__MATERIAL FOR THE TASK__
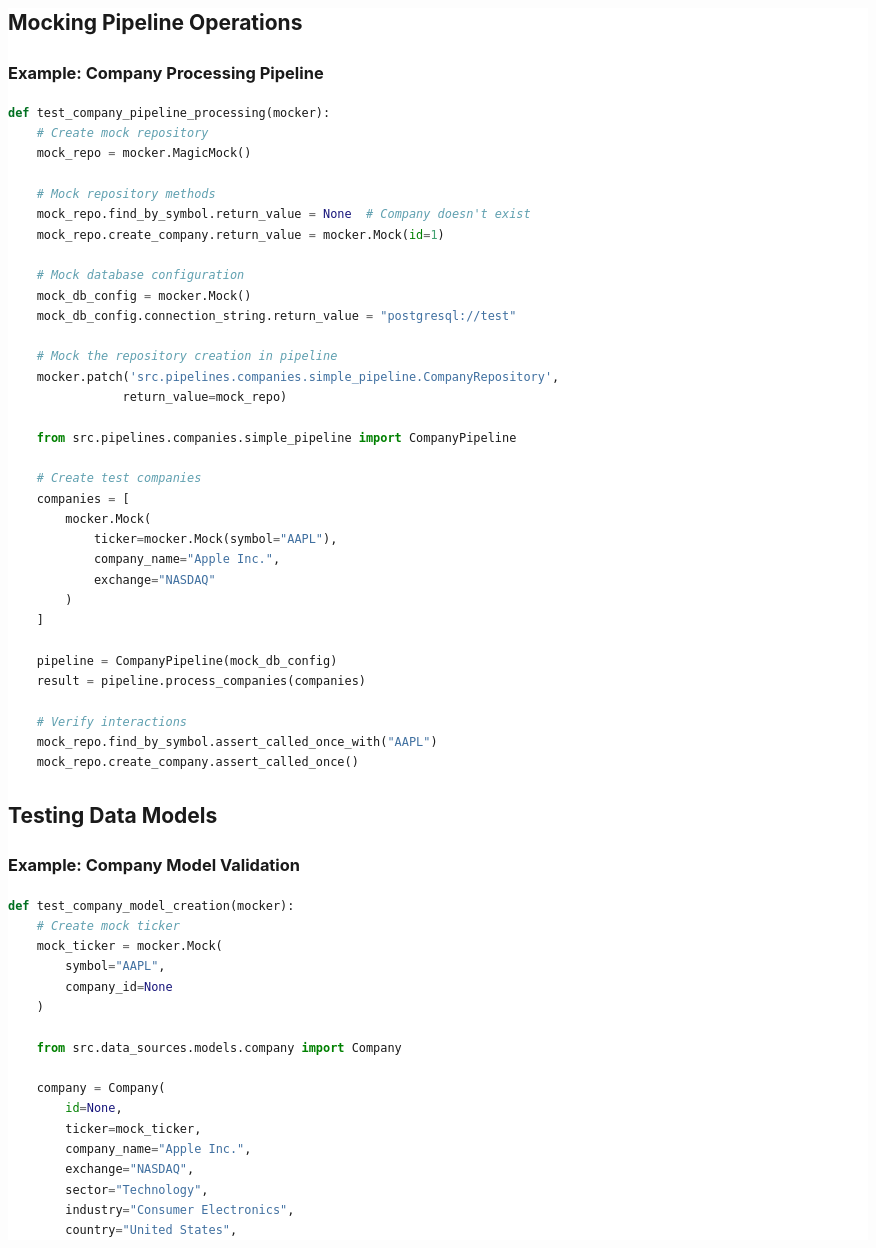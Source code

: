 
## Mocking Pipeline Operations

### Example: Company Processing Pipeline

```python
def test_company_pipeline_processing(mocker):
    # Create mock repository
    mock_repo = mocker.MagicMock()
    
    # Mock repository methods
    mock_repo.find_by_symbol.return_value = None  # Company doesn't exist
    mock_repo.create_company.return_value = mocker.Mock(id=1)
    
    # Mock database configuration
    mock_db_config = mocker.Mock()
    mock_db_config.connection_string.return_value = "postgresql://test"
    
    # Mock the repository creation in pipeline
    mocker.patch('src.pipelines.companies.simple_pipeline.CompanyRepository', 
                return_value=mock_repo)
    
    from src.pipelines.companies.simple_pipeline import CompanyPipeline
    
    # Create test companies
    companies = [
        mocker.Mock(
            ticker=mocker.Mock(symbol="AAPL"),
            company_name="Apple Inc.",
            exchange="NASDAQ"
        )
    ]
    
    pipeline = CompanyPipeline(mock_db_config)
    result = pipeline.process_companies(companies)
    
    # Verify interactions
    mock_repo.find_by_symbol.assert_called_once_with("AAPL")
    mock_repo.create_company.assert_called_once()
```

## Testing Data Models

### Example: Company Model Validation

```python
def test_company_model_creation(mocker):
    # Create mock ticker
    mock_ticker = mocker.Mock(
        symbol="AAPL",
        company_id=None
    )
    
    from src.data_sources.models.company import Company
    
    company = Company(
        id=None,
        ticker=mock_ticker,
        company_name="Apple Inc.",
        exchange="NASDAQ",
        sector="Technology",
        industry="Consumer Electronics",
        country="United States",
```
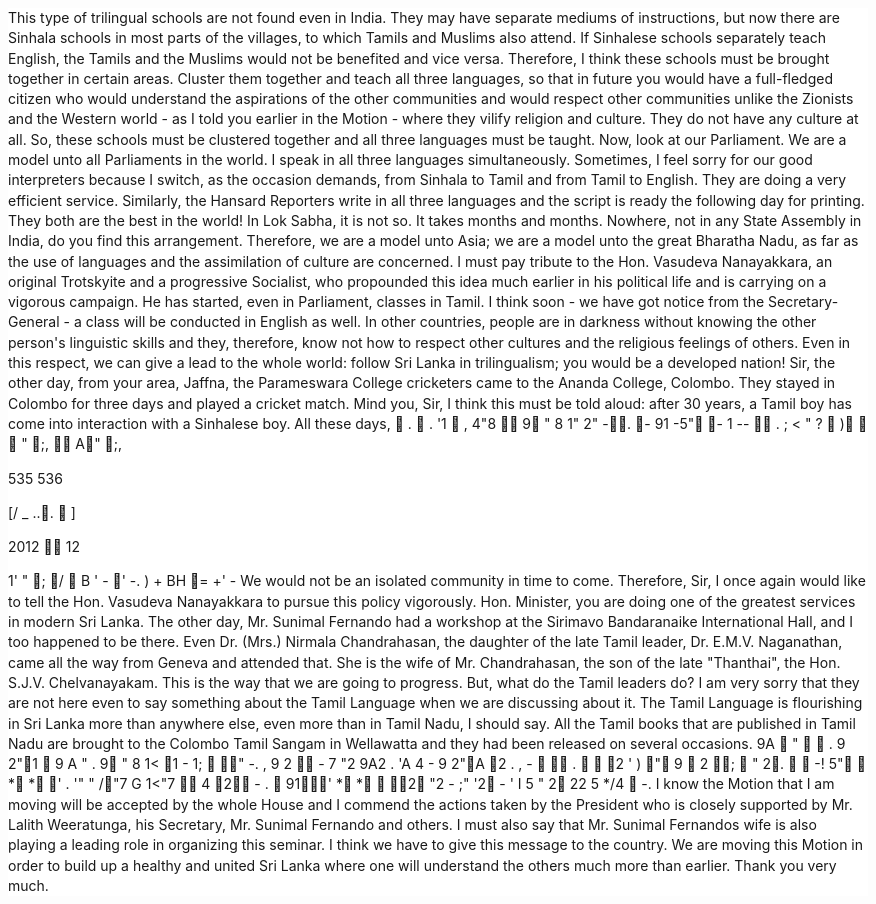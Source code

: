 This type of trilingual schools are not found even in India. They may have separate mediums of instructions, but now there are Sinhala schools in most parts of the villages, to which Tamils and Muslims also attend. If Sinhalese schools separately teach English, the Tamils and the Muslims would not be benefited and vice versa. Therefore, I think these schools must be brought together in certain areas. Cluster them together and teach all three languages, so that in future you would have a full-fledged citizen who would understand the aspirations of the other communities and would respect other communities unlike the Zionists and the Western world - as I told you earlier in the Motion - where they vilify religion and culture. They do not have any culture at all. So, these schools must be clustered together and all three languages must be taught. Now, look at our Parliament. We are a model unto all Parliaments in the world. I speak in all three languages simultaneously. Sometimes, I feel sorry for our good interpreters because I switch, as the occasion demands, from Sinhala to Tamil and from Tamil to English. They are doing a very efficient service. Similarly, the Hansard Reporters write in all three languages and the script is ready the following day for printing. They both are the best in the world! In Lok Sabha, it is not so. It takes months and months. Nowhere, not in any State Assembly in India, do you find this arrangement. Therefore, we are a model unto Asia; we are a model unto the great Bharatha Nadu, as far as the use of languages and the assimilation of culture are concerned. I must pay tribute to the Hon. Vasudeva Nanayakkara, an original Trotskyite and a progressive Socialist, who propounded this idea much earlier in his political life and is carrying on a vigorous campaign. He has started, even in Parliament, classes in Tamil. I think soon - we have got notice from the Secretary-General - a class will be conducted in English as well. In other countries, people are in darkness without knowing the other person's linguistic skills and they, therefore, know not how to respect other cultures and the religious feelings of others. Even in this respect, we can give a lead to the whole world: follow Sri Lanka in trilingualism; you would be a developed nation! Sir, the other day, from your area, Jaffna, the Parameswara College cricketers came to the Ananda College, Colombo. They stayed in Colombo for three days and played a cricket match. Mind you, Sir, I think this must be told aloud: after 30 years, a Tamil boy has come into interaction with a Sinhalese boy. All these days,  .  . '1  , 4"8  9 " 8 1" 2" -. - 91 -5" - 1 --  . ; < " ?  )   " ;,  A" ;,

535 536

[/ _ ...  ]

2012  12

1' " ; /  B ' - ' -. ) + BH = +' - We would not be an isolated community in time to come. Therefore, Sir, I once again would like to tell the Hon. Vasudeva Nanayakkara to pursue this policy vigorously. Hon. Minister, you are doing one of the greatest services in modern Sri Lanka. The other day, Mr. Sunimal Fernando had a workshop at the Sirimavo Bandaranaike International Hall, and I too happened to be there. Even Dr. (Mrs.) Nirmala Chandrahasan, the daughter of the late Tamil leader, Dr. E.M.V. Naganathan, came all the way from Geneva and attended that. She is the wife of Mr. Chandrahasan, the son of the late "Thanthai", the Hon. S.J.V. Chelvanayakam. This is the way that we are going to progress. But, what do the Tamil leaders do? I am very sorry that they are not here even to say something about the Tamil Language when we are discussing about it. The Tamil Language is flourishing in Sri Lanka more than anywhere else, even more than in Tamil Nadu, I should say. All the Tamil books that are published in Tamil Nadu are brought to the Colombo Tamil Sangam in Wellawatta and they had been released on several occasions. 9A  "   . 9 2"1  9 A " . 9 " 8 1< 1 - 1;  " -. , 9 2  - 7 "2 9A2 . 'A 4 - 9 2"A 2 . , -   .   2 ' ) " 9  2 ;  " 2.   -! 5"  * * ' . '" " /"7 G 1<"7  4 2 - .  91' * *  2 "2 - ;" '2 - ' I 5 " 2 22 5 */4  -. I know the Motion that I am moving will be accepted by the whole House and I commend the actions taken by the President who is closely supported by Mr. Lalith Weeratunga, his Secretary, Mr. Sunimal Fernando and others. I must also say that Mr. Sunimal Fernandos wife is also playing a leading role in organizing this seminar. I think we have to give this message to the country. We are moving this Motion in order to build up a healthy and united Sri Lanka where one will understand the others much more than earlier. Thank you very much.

__WHAT TO WORK ON__
Skip every picture and transcribe the data above exactly.

__RESPONSE TO THIS TASK__
Source code

: 
## Mocking Pipeline Operations

### Example: Company Processing Pipeline

```python
def test_company_pipeline_processing(mocker):
    # Create mock repository
    mock_repo = mocker.MagicMock()
    
    # Mock repository methods
    mock_repo.find_by_symbol.return_value = None  # Company doesn't exist
    mock_repo.create_company.return_value = mocker.Mock(id=1)
    
    # Mock database configuration
    mock_db_config = mocker.Mock()
    mock_db_config.connection_string.return_value = "postgresql://test"
    
    # Mock the repository creation in pipeline
    mocker.patch('src.pipelines.companies.simple_pipeline.CompanyRepository', 
                return_value=mock_repo)
    
    from src.pipelines.companies.simple_pipeline import CompanyPipeline
    
    # Create test companies
    companies = [
        mocker.Mock(
            ticker=mocker.Mock(symbol="AAPL"),
            company_name="Apple Inc.",
            exchange="NASDAQ"
        )
    ]
    
    pipeline = CompanyPipeline(mock_db_config)
    result = pipeline.process_companies(companies)
    
    # Verify interactions
    mock_repo.find_by_symbol.assert_called_once_with("AAPL")
    mock_repo.create_company.assert_called_once()
```

## Testing Data Models

### Example: Company Model Validation

```python
def test_company_model_creation(mocker):
    # Create mock ticker
    mock_ticker = mocker.Mock(
        symbol="AAPL",
        company_id=None
    )
    
    from src.data_sources.models.company import Company
    
    company = Company(
        id=None,
        ticker=mock_ticker,
        company_name="Apple Inc.",
        exchange="NASDAQ",
        sector="Technology",
        industry="Consumer Electronics",
        country="United States",
```
Source code

: This type of trilingual schools are not found even in India. They may have separate mediums of instructions, but now there are Sinhala schools in most parts of the villages, to which Tamils and Muslims also attend. If Sinhalese schools separately teach English, the Tamils and the Muslims would not be benefited and vice versa. Therefore, I think these schools must be brought together in certain areas. Cluster them together and teach all three languages, so that in future you would have a full-fledged citizen who would understand the aspirations of the other communities and would respect other communities unlike the Zionists and the Western world - as I told you earlier in the Motion - where they vilify religion and culture. They do not have any culture at all. So, these schools must be clustered together and all three languages must be taught. Now, look at our Parliament. We are a model unto all Parliaments in the world. I speak in all three languages simultaneously. Sometimes, I feel sorry for our good interpreters because I switch, as the occasion demands, from Sinhala to Tamil and from Tamil to English. They are doing a very efficient service. Similarly, the Hansard Reporters write in all three languages and the script is ready the following day for printing. They both are the best in the world! In Lok Sabha, it is not so. It takes months and months. Nowhere, not in any State Assembly in India, do you find this arrangement. Therefore, we are a model unto Asia; we are a model unto the great Bharatha Nadu, as far as the use of languages and the assimilation of culture are concerned. I must pay tribute to the Hon. Vasudeva Nanayakkara, an original Trotskyite and a progressive Socialist, who propounded this idea much earlier in his political life and is carrying on a vigorous campaign. He has started, even in Parliament, classes in Tamil. I think soon - we have got notice from the Secretary-General - a class will be conducted in English as well. In other countries, people are in darkness without knowing the other person's linguistic skills and they, therefore, know not how to respect other cultures and the religious feelings of others. Even in this respect, we can give a lead to the whole world: follow Sri Lanka in trilingualism; you would be a developed nation! Sir, the other day, from your area, Jaffna, the Parameswara College cricketers came to the Ananda College, Colombo. They stayed in Colombo for three days and played a cricket match. Mind you, Sir, I think this must be told aloud: after 30 years, a Tamil boy has come into interaction with a Sinhalese boy. All these days,  .  . '1  , 4"8  9 " 8 1" 2" -. - 91 -5" - 1 --  . ; < " ?  )   " ;,  A" ;,

535 536

[/ _ ...  ]

2012  12

1' " ; /  B ' - ' -. ) + BH = +' - We would not be an isolated community in time to come. Therefore, Sir, I once again would like to tell the Hon. Vasudeva Nanayakkara to pursue this policy vigorously. Hon. Minister, you are doing one of the greatest services in modern Sri Lanka. The other day, Mr. Sunimal Fernando had a workshop at the Sirimavo Bandaranaike International Hall, and I too happened to be there. Even Dr. (Mrs.) Nirmala Chandrahasan, the daughter of the late Tamil leader, Dr. E.M.V. Naganathan, came all the way from Geneva and attended that. She is the wife of Mr. Chandrahasan, the son of the late "Thanthai", the Hon. S.J.V. Chelvanayakam. This is the way that we are going to progress. But, what do the Tamil leaders do? I am very sorry that they are not here even to say something about the Tamil Language when we are discussing about it. The Tamil Language is flourishing in Sri Lanka more than anywhere else, even more than in Tamil Nadu, I should say. All the Tamil books that are published in Tamil Nadu are brought to the Colombo Tamil Sangam in Wellawatta and they had been released on several occasions. 9A  "   . 9 2"1  9 A " . 9 " 8 1< 1 - 1;  " -. , 9 2  - 7 "2 9A2 . 'A 4 - 9 2"A 2 . , -   .   2 ' ) " 9  2 ;  " 2.   -! 5"  * * ' . '" " /"7 G 1<"7  4 2 - .  91' * *  2 "2 - ;" '2 - ' I 5 " 2 22 5 */4  -. I know the Motion that I am moving will be accepted by the whole House and I commend the actions taken by the President who is closely supported by Mr. Lalith Weeratunga, his Secretary, Mr. Sunimal Fernando and others. I must also say that Mr. Sunimal Fernandos wife is also playing a leading role in organizing this seminar. I think we have to give this message to the country. We are moving this Motion in order to build up a healthy and united Sri Lanka where one will understand the others much more than earlier. Thank you very much.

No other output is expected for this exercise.